算法计算给定的时间表限制 [英] Algorithm for computing timetable given restrictions
问题描述
我在考虑一个假设性的问题,并寻找指导如何处理解决问题,从一个算法问题。
I'm considering a hypothetical problem, and looking for guidance on how to approach solving the problem, from an algorithmic point of view.
的问题:
考虑一所大学。您有以下对象:
Consider a university. You have the following objects:
- 教学人员。每个工作人员教一个或更多的论文。
- 学生。每个学生需要一个或更多的论文。
- 客房。客房持有一定数量的学生,并含有某些类型的设备。
- 论文。要求每个周某种类型的设备,和一定量的时间。
有关入学率(即 - 有多少学生就读于各纸,什么工作人员被分配教每篇论文)所提供的信息,我怎么能计算出一个时间表,即遵循以下限制:
Given information about enrollments (i.e.- how many students are enrolled in each paper, and what staff are allocated to teach each paper), how can I compute a timetable that obeys the following restrictions:
- 在工作人员只能教一次一件事情。
- 学生只能参加一纸一次。
- 在房间只能容纳一定数量的学生。
- ,需要某种类型的设备只能在一个房间提供某种类型的设备被保持在论文。
- 在营业时间是周一至周五,8-12和1-5。
讨论:
在现实中我不是太在意上述的情况 - 这是一般类的问题,我很好奇。乍一看,这似乎对我来说,非常适用于遗传算法,但适应度函数的这种算法是极其复杂的。

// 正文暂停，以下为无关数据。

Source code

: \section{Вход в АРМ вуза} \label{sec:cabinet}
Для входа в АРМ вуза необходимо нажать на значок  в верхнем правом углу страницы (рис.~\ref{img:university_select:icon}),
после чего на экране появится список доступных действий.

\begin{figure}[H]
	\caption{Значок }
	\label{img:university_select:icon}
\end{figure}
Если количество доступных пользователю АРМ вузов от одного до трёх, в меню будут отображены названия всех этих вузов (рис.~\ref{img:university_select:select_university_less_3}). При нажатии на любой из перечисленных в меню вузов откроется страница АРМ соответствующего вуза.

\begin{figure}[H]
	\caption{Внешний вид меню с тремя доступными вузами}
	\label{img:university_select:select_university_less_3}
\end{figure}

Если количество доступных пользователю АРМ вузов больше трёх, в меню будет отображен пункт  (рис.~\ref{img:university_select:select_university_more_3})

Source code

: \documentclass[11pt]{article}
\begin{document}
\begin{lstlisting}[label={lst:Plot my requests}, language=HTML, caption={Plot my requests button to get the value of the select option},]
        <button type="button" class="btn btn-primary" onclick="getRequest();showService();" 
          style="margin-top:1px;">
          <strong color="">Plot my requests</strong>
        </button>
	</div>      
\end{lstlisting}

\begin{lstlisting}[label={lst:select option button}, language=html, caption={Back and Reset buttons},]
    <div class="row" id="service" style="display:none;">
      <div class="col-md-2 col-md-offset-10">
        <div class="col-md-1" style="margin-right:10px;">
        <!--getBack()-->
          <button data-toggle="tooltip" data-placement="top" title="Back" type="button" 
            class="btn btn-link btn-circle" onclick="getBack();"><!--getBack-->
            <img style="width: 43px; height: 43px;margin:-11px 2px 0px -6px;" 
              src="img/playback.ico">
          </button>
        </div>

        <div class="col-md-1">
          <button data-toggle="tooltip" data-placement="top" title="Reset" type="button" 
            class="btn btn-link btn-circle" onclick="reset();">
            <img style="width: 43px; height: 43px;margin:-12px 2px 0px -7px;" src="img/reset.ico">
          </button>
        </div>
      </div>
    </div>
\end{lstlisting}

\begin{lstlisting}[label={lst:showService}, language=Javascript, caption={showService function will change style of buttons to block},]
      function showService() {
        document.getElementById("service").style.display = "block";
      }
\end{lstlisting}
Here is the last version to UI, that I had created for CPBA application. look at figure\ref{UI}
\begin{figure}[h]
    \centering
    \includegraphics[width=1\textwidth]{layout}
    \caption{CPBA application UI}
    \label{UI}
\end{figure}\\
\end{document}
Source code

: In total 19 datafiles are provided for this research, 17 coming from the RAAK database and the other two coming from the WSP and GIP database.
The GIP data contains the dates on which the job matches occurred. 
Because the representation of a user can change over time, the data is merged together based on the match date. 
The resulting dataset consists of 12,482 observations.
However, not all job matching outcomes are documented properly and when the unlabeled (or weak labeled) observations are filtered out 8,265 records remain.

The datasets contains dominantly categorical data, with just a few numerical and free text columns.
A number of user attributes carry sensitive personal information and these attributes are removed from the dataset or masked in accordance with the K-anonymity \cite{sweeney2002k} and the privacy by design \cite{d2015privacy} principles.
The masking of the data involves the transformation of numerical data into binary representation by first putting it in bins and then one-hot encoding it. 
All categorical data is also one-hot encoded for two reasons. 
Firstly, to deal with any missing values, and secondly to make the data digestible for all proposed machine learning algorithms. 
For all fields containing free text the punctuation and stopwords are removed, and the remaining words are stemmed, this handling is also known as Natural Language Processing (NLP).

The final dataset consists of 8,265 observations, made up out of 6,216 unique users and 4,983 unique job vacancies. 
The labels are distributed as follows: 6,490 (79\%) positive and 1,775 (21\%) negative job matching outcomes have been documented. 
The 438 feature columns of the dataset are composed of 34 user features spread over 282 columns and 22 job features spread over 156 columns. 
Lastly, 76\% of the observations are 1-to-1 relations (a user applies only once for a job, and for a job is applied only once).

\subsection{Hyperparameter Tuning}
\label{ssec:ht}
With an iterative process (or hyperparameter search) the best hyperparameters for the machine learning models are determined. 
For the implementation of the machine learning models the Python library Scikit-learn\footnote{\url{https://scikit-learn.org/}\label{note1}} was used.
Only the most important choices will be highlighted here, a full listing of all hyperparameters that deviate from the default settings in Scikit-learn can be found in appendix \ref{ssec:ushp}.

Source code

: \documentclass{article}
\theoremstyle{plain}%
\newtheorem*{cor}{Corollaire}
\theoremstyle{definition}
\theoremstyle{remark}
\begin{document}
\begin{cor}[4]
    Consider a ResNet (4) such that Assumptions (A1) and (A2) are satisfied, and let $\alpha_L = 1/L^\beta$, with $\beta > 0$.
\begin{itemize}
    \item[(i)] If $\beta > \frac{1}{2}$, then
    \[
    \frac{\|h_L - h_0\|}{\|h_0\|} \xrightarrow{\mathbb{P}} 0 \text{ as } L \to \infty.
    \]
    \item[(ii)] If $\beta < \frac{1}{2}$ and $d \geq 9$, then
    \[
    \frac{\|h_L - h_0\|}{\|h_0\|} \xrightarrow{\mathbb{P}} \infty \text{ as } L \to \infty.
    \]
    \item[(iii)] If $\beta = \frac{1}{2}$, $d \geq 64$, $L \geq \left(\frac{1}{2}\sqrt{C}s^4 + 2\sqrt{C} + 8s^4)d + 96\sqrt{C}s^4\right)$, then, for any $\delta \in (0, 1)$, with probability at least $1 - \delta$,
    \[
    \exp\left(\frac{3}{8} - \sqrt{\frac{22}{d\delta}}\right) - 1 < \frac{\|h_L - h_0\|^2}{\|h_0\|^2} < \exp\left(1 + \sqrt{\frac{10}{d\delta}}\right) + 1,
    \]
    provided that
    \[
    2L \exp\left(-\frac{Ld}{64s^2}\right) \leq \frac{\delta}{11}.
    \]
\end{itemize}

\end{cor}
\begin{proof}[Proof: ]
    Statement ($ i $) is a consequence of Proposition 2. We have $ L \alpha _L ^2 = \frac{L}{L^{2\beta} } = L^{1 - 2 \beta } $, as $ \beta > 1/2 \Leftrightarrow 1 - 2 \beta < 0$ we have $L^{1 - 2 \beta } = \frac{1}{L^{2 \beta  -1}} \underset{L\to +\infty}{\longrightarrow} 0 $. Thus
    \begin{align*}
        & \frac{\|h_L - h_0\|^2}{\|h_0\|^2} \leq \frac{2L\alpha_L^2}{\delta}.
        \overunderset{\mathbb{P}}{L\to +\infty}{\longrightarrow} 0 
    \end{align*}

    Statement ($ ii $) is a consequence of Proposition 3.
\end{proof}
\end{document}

In reality I'm not too concerned with the situation outlined above - it's the general class of problem that I'm curious about. At first glance It seems to me like a good fit for a genetic algorithm, but the fitness function for such an algorithm would be incredibly complex.
什么是对试图解决这种约束满足问题的好方法吗?
What's a good approach for trying to solve this kind of constraint-satisfying problem?

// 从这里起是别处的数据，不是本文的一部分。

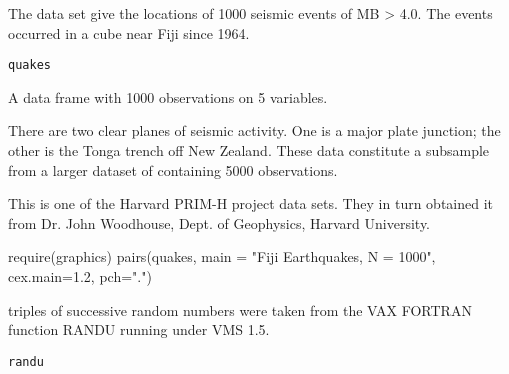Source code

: %
\begin{Description}\relax
The data set give the locations of 1000 seismic events of MB > 4.0.
The events occurred in a cube near Fiji since 1964.
\end{Description}
%
\begin{Usage}
\begin{verbatim}
quakes
\end{verbatim}
\end{Usage}
%
\begin{Format}
A data frame with 1000 observations on 5 variables.

\end{Format}
%
\begin{Details}\relax
There are two clear planes of seismic activity.  One is a major plate
junction; the other is the Tonga trench off New Zealand.  These data
constitute a subsample from a larger dataset of containing 5000
observations.
\end{Details}
%
\begin{Source}\relax
This is one of the Harvard PRIM-H project data sets.  They in turn
obtained it from Dr. John Woodhouse, Dept. of Geophysics, Harvard
University.
\end{Source}
%
\begin{Examples}
\begin{ExampleCode}
require(graphics)
pairs(quakes, main = "Fiji Earthquakes, N = 1000", cex.main=1.2, pch=".")
\end{ExampleCode}
\end{Examples}
%
\begin{Description} triples of successive random numbers were taken from the VAX
FORTRAN function RANDU running under VMS 1.5.
\end{Description}
%
\begin{Usage}
\begin{verbatim}
randu
\end{verbatim}
\end{Usage}
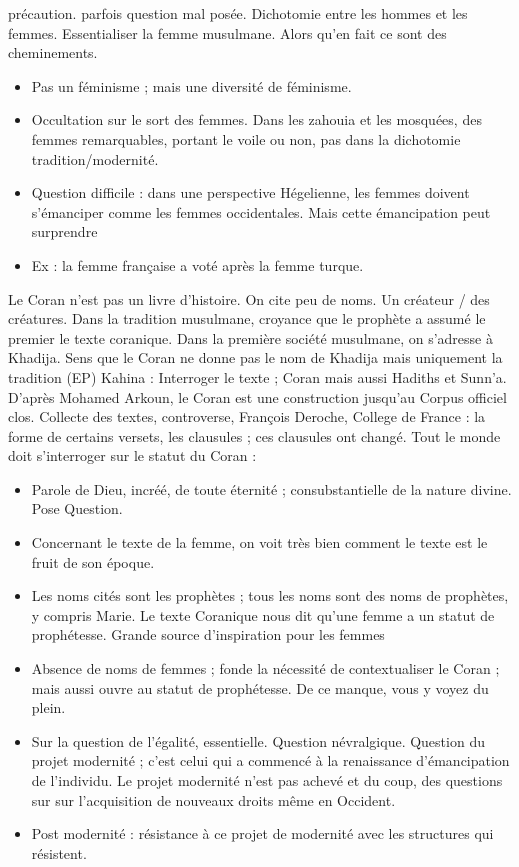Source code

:  
précaution. parfois question mal posée. Dichotomie entre les hommes et les femmes. Essentialiser la femme musulmane. Alors qu’en fait ce sont des cheminements.
\begin{itemize}
    \item Pas un féminisme ; mais une diversité de féminisme.
\item 	Occultation sur le sort des femmes. Dans les zahouia et les mosquées, des femmes remarquables, portant le voile ou non, pas dans la dichotomie tradition/modernité.
\item 	Question difficile : dans une perspective Hégelienne, les femmes doivent s’émanciper comme les femmes occidentales. Mais cette émancipation peut surprendre
\item 	Ex : la femme française a voté après la femme turque. 
\end{itemize}

Le Coran n’est pas un livre d’histoire. On cite peu de noms. Un créateur / des créatures.  Dans la tradition musulmane, croyance que le prophète a assumé le premier le texte coranique. Dans la première société musulmane, on s’adresse à Khadija.
Sens que le Coran ne donne pas le nom de Khadija mais uniquement la tradition (EP)
Kahina : 
Interroger le texte ; Coran mais aussi Hadiths et Sunn’a. 
D’après Mohamed Arkoun\label{theol:Arkoun2}, le Coran est une construction jusqu’au Corpus officiel clos. Collecte des textes, controverse, François Deroche, College de France : la forme de certains versets, les clausules ; ces clausules ont changé. Tout le monde doit s’interroger sur le statut du Coran : 
\begin{itemize}
    \item Parole de Dieu, incréé, de toute éternité ; consubstantielle de la nature divine. Pose Question. 
    \item Concernant le texte de la femme, on voit très bien comment le texte est le fruit de son époque. 
    \item	Les noms cités sont les prophètes ; tous les noms sont des noms de prophètes, y compris Marie. Le texte Coranique nous dit qu’une femme a un statut de prophétesse. Grande source d’inspiration pour les femmes
 \item	Absence de noms de femmes ; fonde la nécessité de contextualiser le Coran ; mais aussi ouvre au statut de prophétesse.  De ce manque, vous y voyez du plein. 
 \item	Sur la question de l’égalité, essentielle. Question névralgique. Question du projet modernité ; c’est celui qui a commencé à la renaissance d’émancipation de l’individu. Le projet modernité n’est pas achevé et du coup, des questions sur sur l’acquisition de nouveaux droits même en Occident. 
 \item	Post modernité : résistance à ce projet de modernité avec les structures qui résistent.
\end{itemize}
	

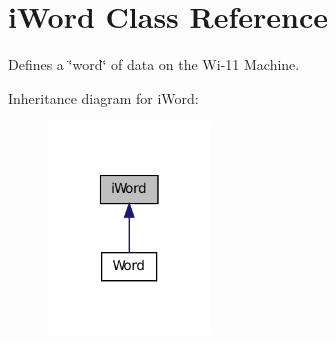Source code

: \hypertarget{classiWord}{
\section{iWord Class Reference}
\label{classiWord}
}


Defines a \char`\"{}word\char`\"{} of data on the Wi-\/11 Machine.  




Inheritance diagram for iWord:
\nopagebreak
\begin{figure}[H]
\begin{center}
\leavevmode
\includegraphics[width=122pt]{classiWord__inherit__graph}
\end{center}
\end{figure}
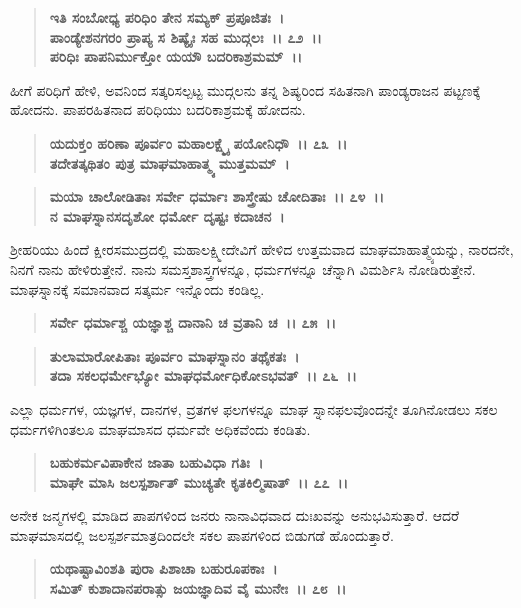 \begin{verse}
\textbf{ಇತಿ ಸಂಬೋಧ್ಯ ಪರಿಧಿಂ ತೇನ ಸಮ್ಯಕ್ ಪ್ರಪೂಜಿತಃ~।}\\\textbf{ಪಾಂಡ್ಯೇಶನಗರಂ ಪ್ರಾಪ್ಯ ಸ ಶಿಷ್ಯೈಃ ಸಹ ಮುದ್ಗಲಃ~।। ೭೨~।।}\\\textbf{ಪರಿಧಿಃ ಪಾಪನಿರ್ಮುಕ್ತೋ ಯಯೌ ಬದರಿಕಾಶ್ರಮಮ್~।।}
\end{verse}

ಹೀಗೆ ಪರಿಧಿಗೆ ಹೇಳಿ, ಅವನಿಂದ ಸತ್ಕರಿಸಲ್ಪಟ್ಟ ಮುದ್ಗಲನು ತನ್ನ ಶಿಷ್ಯರಿಂದ ಸಹಿತನಾಗಿ ಪಾಂಡ್ಯರಾಜನ ಪಟ್ಟಣಕ್ಕೆ ಹೋದನು. ಪಾಪರಹಿತನಾದ ಪರಿಧಿಯು ಬದರಿಕಾಶ್ರಮಕ್ಕೆ ಹೋದನು.

\begin{verse}
\textbf{ಯದುಕ್ತಂ ಹರಿಣಾ ಪೂರ್ವಂ ಮಹಾಲಕ್ಷ್ಮೈ ಪಯೋನಿಧೌ~।। ೭೩~।।}\\\textbf{ತದೇತತ್ಕಥಿತಂ ಪುತ್ರ ಮಾಘಮಾಹಾತ್ಮ್ಯ ಮುತ್ತಮಮ್~। }
\end{verse}

\begin{verse}
\textbf{ಮಯಾ ಚಾಲೋಡಿತಾಃ ಸರ್ವೇ ಧರ್ಮಾಃ ಶಾಸ್ತ್ರೇಷು ಚೋದಿತಾಃ~।। ೭೪~।।}\\\textbf{ನ ಮಾಘಸ್ನಾನಸದೃಶೋ ಧರ್ಮೋ ದೃಷ್ಟಃ ಕದಾಚನ~।}
\end{verse}

ಶ‍್ರೀಹರಿಯು ಹಿಂದೆ ಕ್ಷೀರಸಮುದ್ರದಲ್ಲಿ ಮಹಾಲಕ್ಷ್ಮೀದೇವಿಗೆ ಹೇಳಿದ ಉತ್ತಮವಾದ ಮಾಘಮಾಹಾತ್ಮ್ಯೆಯನ್ನು, ನಾರದನೇ, ನಿನಗೆ ನಾನು ಹೇಳಿರುತ್ತೇನೆ. ನಾನು ಸಮಸ್ತಶಾಸ್ತ್ರ\break ಗಳನ್ನೂ, ಧರ್ಮಗಳನ್ನೂ ಚೆನ್ನಾಗಿ ವಿಮರ್ಶಿಸಿ ನೋಡಿರುತ್ತೇನೆ. ಮಾಘಸ್ನಾನಕ್ಕೆ ಸಮಾನವಾದ ಸತ್ಕರ್ಮ ಇನ್ನೊಂದು ಕಂಡಿಲ್ಲ.

\begin{verse}
\textbf{ಸರ್ವೇ ಧರ್ಮಾಶ್ಚ ಯಜ್ಞಾಶ್ಚ ದಾನಾನಿ ಚ ವ್ರತಾನಿ ಚ~।। ೭೫~।।} 
\end{verse}

\begin{verse}
\textbf{ತುಲಾಮಾರೋಪಿತಾಃ ಪೂರ್ವಂ ಮಾಘಸ್ನಾನಂ ತಥೈಕತಃ~।}\\\textbf{ತದಾ ಸಕಲಧರ್ಮೇಭ್ಯೋ ಮಾಘಧರ್ಮೋಧಿಕೋಽಭವತ್~।। ೭೬~।।}
\end{verse}

ಎಲ್ಲಾ ಧರ್ಮಗಳ, ಯಜ್ಞಗಳ, ದಾನಗಳ, ವ್ರತಗಳ ಫಲಗಳನ್ನೂ ಮಾಘ ಸ್ನಾನಫಲವೊಂದನ್ನೇ ತೂಗಿನೋಡಲು ಸಕಲ ಧರ್ಮಗಳಿಗಿಂತಲೂ ಮಾಘಮಾಸದ ಧರ್ಮವೇ ಅಧಿಕವೆಂದು ಕಂಡಿತು.

\begin{verse}
\textbf{ಬಹುಕರ್ಮವಿಪಾಕೇನ ಜಾತಾ ಬಹುವಿಧಾ ಗತಿಃ~।}\\\textbf{ಮಾಘೇ ಮಾಸಿ ಜಲಸ್ಪರ್ಶಾತ್ ಮುಚ್ಯತೇ ಕೃತಕಿಲ್ಮಿಷಾತ್~।। ೭೭~।।}
\end{verse}

ಅನೇಕ ಜನ್ಮಗಳಲ್ಲಿ ಮಾಡಿದ ಪಾಪಗಳಿಂದ ಜನರು ನಾನಾವಿಧವಾದ ದುಃಖವನ್ನು ಅನುಭವಿಸುತ್ತಾರೆ. ಆದರೆ ಮಾಘಮಾಸದಲ್ಲಿ ಜಲಸ್ಪರ್ಶಮಾತ್ರದಿಂದಲೇ ಸಕಲ ಪಾಪಗಳಿಂದ ಬಿಡುಗಡೆ ಹೊಂದುತ್ತಾರೆ.

\begin{verse}
\textbf{ಯಥಾಷ್ಟಾವಿಂಶತಿ ಪುರಾ ಪಿಶಾಚಾ ಬಹುರೂಪಕಾಃ~।}\\\textbf{ಸಮಿತ್ ಕುಶಾದಾನಪರಾತ್ಸು ಜಯಜ್ಞಾದಿವ ವೈ ಮುನೇಃ~।। ೭೮~।।}
\end{verse}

我想有可能没有办法来完全解决这个问题,因为学生可能采取的文件,导致不可能的情况下,特别是作为学生&安培的数量的组合;论文增长。
I guess there's probably no way to solve this perfectly, since students may well take a combination of papers that leads to impossible situations, especially as the number of students & papers grows.
推荐答案
住遗传算法,我不认为健身功能,这将是非常复杂的,恰恰相反。
Staying on genetic algorithms, I don't think the fitness function for this would be very complex, quite the opposite.
您基本上只是检查你的候选解决方案(无论编码)每个约束(你只有5),并分配一个权重给他们,这样,当一个约束没有满足重量加到总成绩,可以再present健身。
You basically just check your candidate solution (whatever the encoding) for each of the constraints (you only have 5) and assign a weight to them so that when a constraint is not satisfied the weight is added to a total score that could represent fitness.
在这种情况下,你只需最小化适应度函数(因为可能的最好的健身是0,这意味着所有的约束条件都满足),让GA紧缩的数字。
In such a scenario you just minimize the fitness function (because best fitness possible is 0, meaning all the constraints are satisfied) and let the GA crunch the numbers.
编码将采取一些搞清楚,但一旦这样做了它应该是简单的,除非我失去了当然的东西,:)
The encoding will take a bit of figuring out, but once that's done it should be straightforward, unless I am missing something, of course :)
这篇关于算法计算给定的时间表限制的文章就介绍到这了,希望我们推荐的答案对大家有所帮助,也希望大家多多支持IT屋!